24-Hour News is Useless
Last week was terrible, in many ways and for many people. People across the globe suffered bombing attacks, the Boston Marathon being the closest to home for those of us in the United States. Over 100 people died in China after an earthquake, a fertilizer plant exploded in Texas, and a five-year-old girl was hospitalized after being raped in India. After a week of trying to figure out what’s happening, let alone make sense of it, the one question that seems to tie everything together is: what in the f*ck is CNN doing? Whatever it is, it’s not journalism.
Actually, no. It’s not just CNN (they’re just leading the charge, having broken a story about a suspect in custody that turned out to be completely false). It’s the majority of news media, led by 24-hour news networks. CNN just enjoyed a huge ratings spike during the Boston Marathon Bombing and its aftermath of a manhunt on Friday, and I think it’s fair to say that they had a deliberate hand in using the crises to gain viewers. From reporting stories that have not been properly verified (as proven by the fact that they turned out to be egregiously false), to irresponsibly claiming that police have what CNN vaguely described as a dark skinned male in custody, news reports added to confusion, fear and racist retaliations in an already tense situation.
When you are mid-crisis and have the attention of a large, nervous audience, you have a responsibility to report verified facts. You also have a responsibility not to report sketchy ideas about dark skinned anyones, because you should know full well the racially charged history of the country you’re reporting to, and the inevitable repercussions of pointing a finger at a variety of marginalized ethnic groups to an audience in a prime state for scapegoating someone. What in the name of all that is f*ckery is wrong with CNN? While they’re busy trying to win the ratings war, they’re losing every last crumb of credibility they have left (and that’s just because Fox News exists).
After photos of a pair of Boston Marathon Bombing suspects were released, Twitter and Reddit were abuzz all of Thursday night about a student from Brown who had gone missing – Sunil Tripathi. One of his classmates from high school thought she recognized him in a photo of the suspects, and the internet followed suit, despite the fact that the resemblance was a pretty far stretch. Personally, I find it fascinating that even when the two suspects in question were white, the good people of Reddit and Twitter managed to find a brown-skinned man to accuse.
The original Reddit post was based off of a police scanner recording that referenced Mike Mulugeta (also a false lead), and which had nothing to say about Tripathi. If his name was mentioned on the scanner that night, it certainly wasn’t linked to the Boston Marathon Bombings (and if he had been missing from Brown for a month, perhaps the mention of his name was related to a search for him as a missing person, not as a suspect — all speculative, since his name is not mentioned on the scanner recording).

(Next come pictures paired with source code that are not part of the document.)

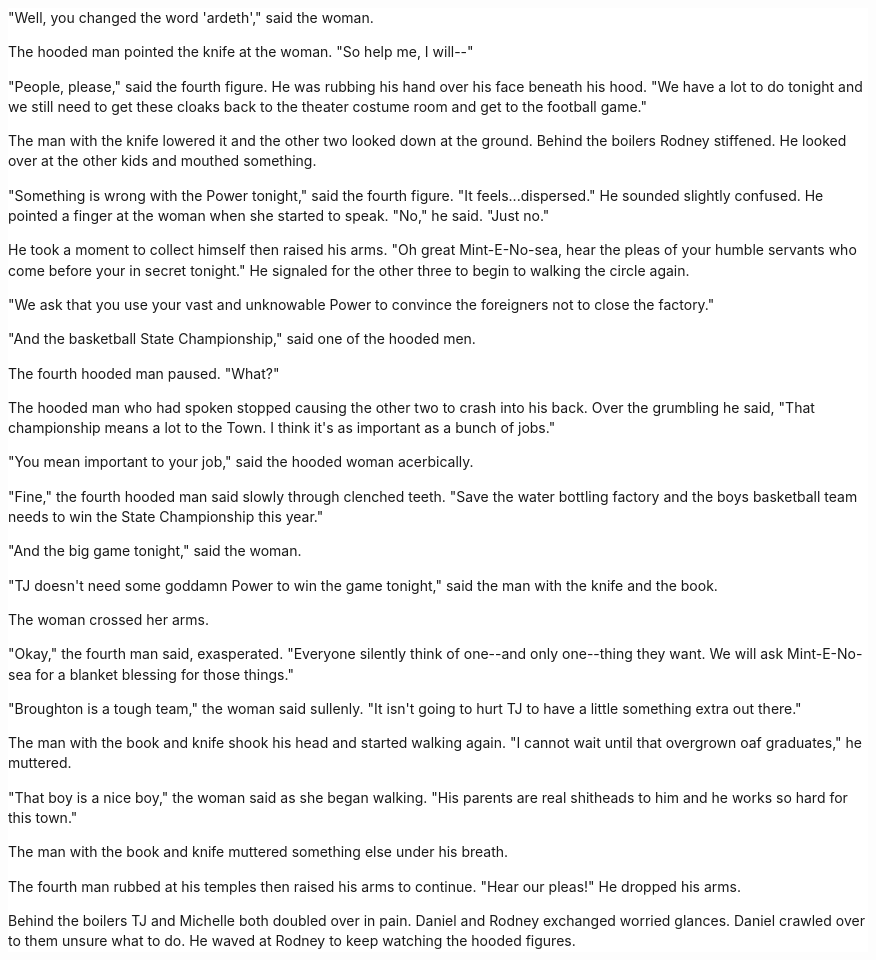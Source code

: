 "Well, you changed the word 'ardeth'," said the woman.

The hooded man pointed the knife at the woman. "So help me, I will--"

"People, please," said the fourth figure. He was rubbing his hand over his face beneath his hood. "We have a lot to do tonight and we still need to get these cloaks back to the theater costume room and get to the football game."

The man with the knife lowered it and the other two looked down at the ground. Behind the boilers Rodney stiffened. He looked over at the other kids and mouthed something.

"Something is wrong with the Power tonight," said the fourth figure. "It feels...dispersed." He sounded slightly confused. He pointed a finger at the woman when she started to speak. "No," he said. "Just no."

He took a moment to collect himself then raised his arms. "Oh great Mint-E-No-sea, hear the pleas of your humble servants who come before your in secret tonight." He signaled for the other three to begin to walking the circle again.

"We ask that you use your vast and unknowable Power to convince the foreigners not to close the factory."

"And the basketball State Championship," said one of the hooded men.

The fourth hooded man paused. "What?"

The hooded man who had spoken stopped causing the other two to crash into his back. Over the grumbling he said, "That championship means a lot to the Town. I think it's as important as a bunch of jobs."

"You mean important to your job," said the hooded woman acerbically.

"Fine," the fourth hooded man said slowly through clenched teeth. "Save the water bottling factory and the boys basketball team needs to win the State Championship this year."

"And the big game tonight," said the woman.

"TJ doesn't need some goddamn Power to win the game tonight," said the man with the knife and the book.

The woman crossed her arms.

"Okay," the fourth man said, exasperated. "Everyone silently think of one--and only one--thing they want. We will ask Mint-E-No-sea for a blanket blessing for those things."

"Broughton is a tough team," the woman said sullenly. "It isn't going to hurt TJ to have a little something extra out there."

The man with the book and knife shook his head and started walking again. "I cannot wait until that overgrown oaf graduates," he muttered.

"That boy is a nice boy," the woman said as she began walking. "His parents are real shitheads to him and he works so hard for this town."

The man with the book and knife muttered something else under his breath.

The fourth man rubbed at his temples then raised his arms to continue. "Hear our pleas!" He dropped his arms.

Behind the boilers TJ and Michelle both doubled over in pain. Daniel and Rodney exchanged worried glances. Daniel crawled over to them unsure what to do. He waved at Rodney to keep watching the hooded figures.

It’s bad enough that the mob mentality that emerges in a crisis runs amok like this on social media. But when a dozen news vans are parked outside someone’s house, harassing their family because Reddit and Twitter went after them with torches and pitchforks, it’s apparent that legitimate research and verification is no longer part of the journalistic process. There was aboslutely no proof against Tripathi, other than one mistaken ex-classmate and perhaps the color of his skin. When NBC’s Pete Williams broke the story of the two main suspects identities being that of Chechnyan brothers Tamerlan and Dzhokhar Tsarnaev (who are as Caucasian as you can get, being literally from right next to the Caucasus Mountains), it was after verifying and confirming it with reliable police sources. Because that’s how it’s supposed to be done.
The news used to consist of fact-checked information. Journalism meant conveying verified stories without editorializing them. The line between pundit shows and news reporting on 24-hour cable news is hazy, if there at all.
To be clear, there is nothing wrong with editorializing current events, as long as it is in the proper context. A reporter in the field is not the same as a pundit given a show in which to spew his or her thoughts across the airwaves. Moreover, if a reporter in the field is reporting on the current state of trees and squirrels, like CNN did on the street of a Boston suburb last Friday, then maybe it’s a good time to cut to coverage of the fifty million other things happening in the country warranting attention, let alone international news.
This isn’t information. This is info-tainment, at best, but personally, I’m not amused. I spent all of last Friday listening to WBUR, Boston’s NPR news station, the only source I found who repeatedly reminded listeners, “we know so little at this point that we can’t draw conclusions.” They don’t have to refer to guests as “experts” because referring to their job titles speaks for itself. In its lack of journalistic integrity, CNN, along with the rest of cable news, has proven to be more of a hindrance to a public invetigation than a conveyor of information between events and viewers, feeding general hysteria and benefitting from it.
The news is not a prime-time sitcom. It should not be about ratings. It should not be a catalyst in mob mentality. Rather, it should be a measured voice of opinionless facts, helping to guide its audience through a situation rather than hold its attention with any means neccesary. Standards of fact-checking and sources need to be revisited, and standards of reporting need to be raised far higher than they currently are. If old-school journalism is nervous that social media is taking over as a primary news source, the endless stream of hot messes they keep producing is definitely a step in the wrong direction.